■ EXERCISE AIM:
Across the entries, count the lines that include "Parameter" and report only that number.
** SUPPLIED MATERIAL follows **
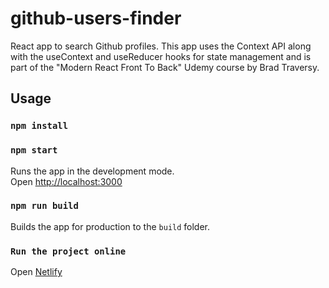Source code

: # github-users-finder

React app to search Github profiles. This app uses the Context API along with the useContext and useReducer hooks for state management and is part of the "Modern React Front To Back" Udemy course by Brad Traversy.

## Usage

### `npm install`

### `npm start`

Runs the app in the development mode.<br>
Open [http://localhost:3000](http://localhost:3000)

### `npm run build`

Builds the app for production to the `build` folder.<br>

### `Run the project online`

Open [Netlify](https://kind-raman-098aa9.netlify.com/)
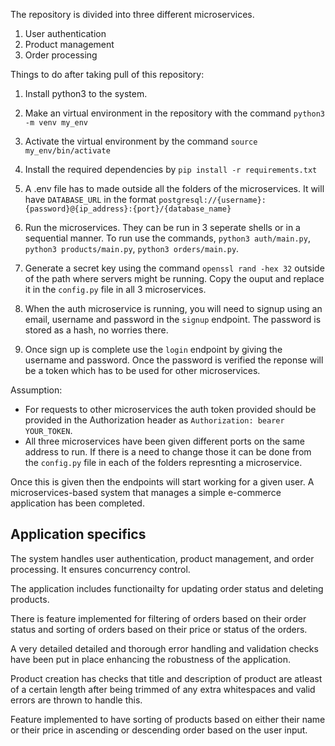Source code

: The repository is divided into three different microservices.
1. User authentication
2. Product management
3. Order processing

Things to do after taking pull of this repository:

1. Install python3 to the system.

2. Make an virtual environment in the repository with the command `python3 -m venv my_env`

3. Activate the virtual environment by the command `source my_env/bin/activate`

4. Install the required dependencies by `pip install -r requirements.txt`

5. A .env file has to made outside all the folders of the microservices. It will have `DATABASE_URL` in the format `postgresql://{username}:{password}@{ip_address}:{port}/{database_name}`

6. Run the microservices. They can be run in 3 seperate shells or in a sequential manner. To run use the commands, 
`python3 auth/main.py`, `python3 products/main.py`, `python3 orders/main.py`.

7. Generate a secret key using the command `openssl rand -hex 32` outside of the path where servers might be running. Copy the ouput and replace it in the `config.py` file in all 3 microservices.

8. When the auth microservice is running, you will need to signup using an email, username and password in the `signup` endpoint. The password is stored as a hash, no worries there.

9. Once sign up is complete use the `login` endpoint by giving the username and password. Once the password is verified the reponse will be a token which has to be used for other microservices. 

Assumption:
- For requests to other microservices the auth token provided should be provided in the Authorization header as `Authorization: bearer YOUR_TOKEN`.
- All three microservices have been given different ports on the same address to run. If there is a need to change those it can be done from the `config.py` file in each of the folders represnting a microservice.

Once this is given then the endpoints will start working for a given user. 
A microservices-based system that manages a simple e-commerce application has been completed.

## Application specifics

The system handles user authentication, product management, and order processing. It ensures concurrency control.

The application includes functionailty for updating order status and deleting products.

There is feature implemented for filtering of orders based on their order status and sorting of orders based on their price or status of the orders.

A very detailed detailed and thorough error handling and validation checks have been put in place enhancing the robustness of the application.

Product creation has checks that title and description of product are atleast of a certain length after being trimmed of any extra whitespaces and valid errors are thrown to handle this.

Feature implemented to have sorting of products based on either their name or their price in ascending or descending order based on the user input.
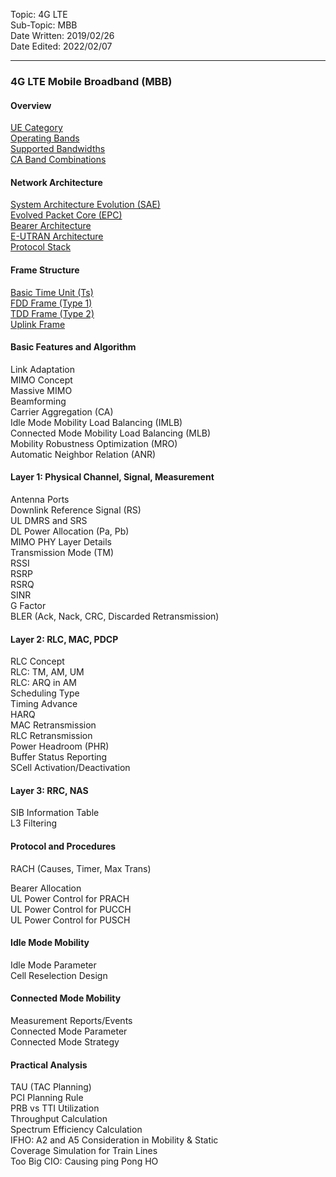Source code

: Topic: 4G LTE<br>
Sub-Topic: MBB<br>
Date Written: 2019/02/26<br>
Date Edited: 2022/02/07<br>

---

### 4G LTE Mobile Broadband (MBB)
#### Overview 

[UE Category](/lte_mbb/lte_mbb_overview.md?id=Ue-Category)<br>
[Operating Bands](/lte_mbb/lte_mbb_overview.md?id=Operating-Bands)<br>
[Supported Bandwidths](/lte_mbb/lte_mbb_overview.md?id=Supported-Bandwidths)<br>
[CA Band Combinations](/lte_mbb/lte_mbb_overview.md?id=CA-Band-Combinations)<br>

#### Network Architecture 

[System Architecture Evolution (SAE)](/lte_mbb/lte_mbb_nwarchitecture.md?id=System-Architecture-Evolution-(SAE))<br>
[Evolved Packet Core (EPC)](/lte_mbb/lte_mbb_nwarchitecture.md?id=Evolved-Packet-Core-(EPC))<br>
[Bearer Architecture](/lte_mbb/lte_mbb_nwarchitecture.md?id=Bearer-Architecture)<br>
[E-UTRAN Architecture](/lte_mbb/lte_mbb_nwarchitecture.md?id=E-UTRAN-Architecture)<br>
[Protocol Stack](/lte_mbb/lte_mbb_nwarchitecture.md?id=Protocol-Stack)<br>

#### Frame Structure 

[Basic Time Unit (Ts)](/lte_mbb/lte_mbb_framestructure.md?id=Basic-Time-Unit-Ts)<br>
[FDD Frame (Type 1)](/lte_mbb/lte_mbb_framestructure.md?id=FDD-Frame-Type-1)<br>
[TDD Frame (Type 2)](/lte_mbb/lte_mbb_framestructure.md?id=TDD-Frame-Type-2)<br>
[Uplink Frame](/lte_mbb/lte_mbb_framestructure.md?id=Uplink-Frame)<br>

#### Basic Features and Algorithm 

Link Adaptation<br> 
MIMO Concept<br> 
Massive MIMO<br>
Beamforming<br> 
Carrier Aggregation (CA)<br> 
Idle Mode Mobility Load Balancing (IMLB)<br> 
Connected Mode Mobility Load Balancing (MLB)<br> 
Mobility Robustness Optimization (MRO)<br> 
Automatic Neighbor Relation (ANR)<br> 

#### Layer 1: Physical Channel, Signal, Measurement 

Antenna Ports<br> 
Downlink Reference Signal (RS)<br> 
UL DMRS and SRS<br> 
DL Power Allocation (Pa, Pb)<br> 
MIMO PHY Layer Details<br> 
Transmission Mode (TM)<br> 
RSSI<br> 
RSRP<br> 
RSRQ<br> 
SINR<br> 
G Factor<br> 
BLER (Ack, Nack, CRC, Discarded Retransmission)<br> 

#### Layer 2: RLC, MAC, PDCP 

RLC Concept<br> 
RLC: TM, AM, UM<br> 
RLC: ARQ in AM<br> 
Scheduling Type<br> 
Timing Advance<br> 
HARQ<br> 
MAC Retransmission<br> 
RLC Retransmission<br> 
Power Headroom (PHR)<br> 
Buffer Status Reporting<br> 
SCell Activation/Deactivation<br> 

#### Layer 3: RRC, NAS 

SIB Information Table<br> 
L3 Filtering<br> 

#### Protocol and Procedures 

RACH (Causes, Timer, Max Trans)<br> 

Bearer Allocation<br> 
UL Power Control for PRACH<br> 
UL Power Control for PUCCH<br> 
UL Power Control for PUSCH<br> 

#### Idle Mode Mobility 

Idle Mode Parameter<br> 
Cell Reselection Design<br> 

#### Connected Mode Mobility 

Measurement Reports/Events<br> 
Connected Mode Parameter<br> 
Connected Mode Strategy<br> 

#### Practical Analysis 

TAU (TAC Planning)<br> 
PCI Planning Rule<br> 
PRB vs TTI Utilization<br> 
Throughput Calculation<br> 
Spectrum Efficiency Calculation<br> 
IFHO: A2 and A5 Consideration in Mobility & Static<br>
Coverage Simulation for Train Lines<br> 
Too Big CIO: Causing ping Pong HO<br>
** End of SUPPLIED MATERIAL **
** SUPPLIED MATERIAL follows **
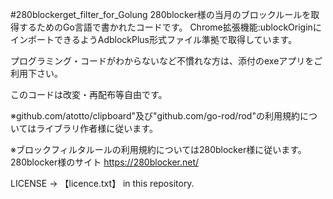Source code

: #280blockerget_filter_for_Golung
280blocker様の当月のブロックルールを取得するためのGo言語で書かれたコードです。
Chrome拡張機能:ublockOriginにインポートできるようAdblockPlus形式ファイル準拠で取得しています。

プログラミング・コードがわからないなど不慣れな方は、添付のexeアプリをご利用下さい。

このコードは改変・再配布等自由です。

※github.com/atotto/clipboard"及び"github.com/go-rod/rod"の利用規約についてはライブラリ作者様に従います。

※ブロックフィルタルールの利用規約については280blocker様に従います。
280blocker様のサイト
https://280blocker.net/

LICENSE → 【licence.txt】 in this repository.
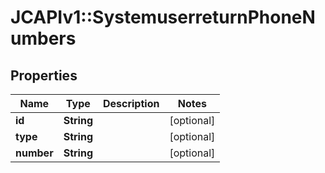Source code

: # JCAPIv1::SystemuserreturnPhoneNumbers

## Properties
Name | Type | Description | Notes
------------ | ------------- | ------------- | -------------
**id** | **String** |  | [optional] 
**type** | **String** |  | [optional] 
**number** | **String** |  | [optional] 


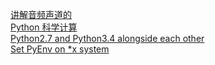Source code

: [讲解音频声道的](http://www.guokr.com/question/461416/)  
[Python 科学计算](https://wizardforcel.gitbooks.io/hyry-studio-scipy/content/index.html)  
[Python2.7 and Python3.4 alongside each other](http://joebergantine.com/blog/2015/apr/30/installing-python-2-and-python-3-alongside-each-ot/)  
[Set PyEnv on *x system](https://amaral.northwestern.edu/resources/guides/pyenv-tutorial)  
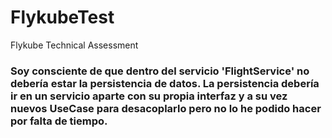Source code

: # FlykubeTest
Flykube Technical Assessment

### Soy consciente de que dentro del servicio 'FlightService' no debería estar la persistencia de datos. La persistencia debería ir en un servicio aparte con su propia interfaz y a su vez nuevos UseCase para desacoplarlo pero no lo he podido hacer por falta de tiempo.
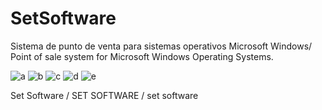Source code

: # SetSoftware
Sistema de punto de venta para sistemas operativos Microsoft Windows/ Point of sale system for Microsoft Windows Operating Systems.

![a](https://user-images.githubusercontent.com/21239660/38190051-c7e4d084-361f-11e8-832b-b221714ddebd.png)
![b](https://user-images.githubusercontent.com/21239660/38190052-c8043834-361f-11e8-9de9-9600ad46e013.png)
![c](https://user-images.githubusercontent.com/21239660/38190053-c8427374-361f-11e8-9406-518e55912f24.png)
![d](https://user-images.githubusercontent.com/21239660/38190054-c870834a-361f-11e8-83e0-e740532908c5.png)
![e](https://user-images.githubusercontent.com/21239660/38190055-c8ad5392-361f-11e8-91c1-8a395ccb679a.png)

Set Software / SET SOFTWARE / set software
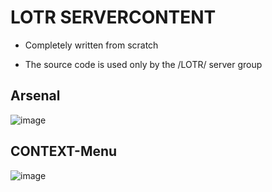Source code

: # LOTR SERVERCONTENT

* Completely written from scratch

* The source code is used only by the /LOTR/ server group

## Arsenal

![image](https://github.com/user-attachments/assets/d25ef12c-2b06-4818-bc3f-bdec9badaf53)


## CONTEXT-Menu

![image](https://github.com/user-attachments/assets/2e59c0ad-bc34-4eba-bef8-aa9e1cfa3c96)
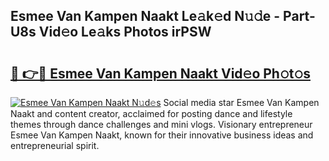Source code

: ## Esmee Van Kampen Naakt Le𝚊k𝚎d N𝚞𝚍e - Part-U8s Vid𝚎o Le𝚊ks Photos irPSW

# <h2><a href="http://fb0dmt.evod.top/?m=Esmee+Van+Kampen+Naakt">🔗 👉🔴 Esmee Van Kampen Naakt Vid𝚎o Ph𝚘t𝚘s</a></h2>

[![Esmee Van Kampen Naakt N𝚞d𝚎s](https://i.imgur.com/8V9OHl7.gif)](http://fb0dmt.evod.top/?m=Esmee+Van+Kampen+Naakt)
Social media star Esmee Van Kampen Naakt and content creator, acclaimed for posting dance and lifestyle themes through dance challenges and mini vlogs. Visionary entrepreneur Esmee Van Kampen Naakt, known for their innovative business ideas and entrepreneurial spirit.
** End of SUPPLIED MATERIAL **
** SUPPLIED MATERIAL follows **
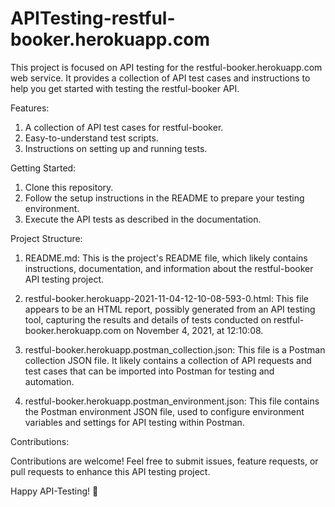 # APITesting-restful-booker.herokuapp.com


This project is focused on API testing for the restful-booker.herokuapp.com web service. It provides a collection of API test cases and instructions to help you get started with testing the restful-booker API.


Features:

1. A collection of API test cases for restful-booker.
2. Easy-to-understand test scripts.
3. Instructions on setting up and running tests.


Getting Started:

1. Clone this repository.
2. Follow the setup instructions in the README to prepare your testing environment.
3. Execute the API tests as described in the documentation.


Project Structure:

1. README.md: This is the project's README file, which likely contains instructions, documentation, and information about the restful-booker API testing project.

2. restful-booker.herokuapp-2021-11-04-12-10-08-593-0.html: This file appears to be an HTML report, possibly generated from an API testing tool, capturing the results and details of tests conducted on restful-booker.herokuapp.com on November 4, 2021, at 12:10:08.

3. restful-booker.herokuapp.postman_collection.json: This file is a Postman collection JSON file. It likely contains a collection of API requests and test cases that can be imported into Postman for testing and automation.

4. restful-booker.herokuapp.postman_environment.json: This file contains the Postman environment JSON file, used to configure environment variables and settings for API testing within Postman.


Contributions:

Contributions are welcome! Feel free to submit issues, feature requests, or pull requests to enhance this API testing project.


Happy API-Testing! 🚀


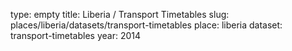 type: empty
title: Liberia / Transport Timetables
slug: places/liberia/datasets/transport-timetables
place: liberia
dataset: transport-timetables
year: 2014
** End of SUPPLIED MATERIAL **
■ RESULT:
2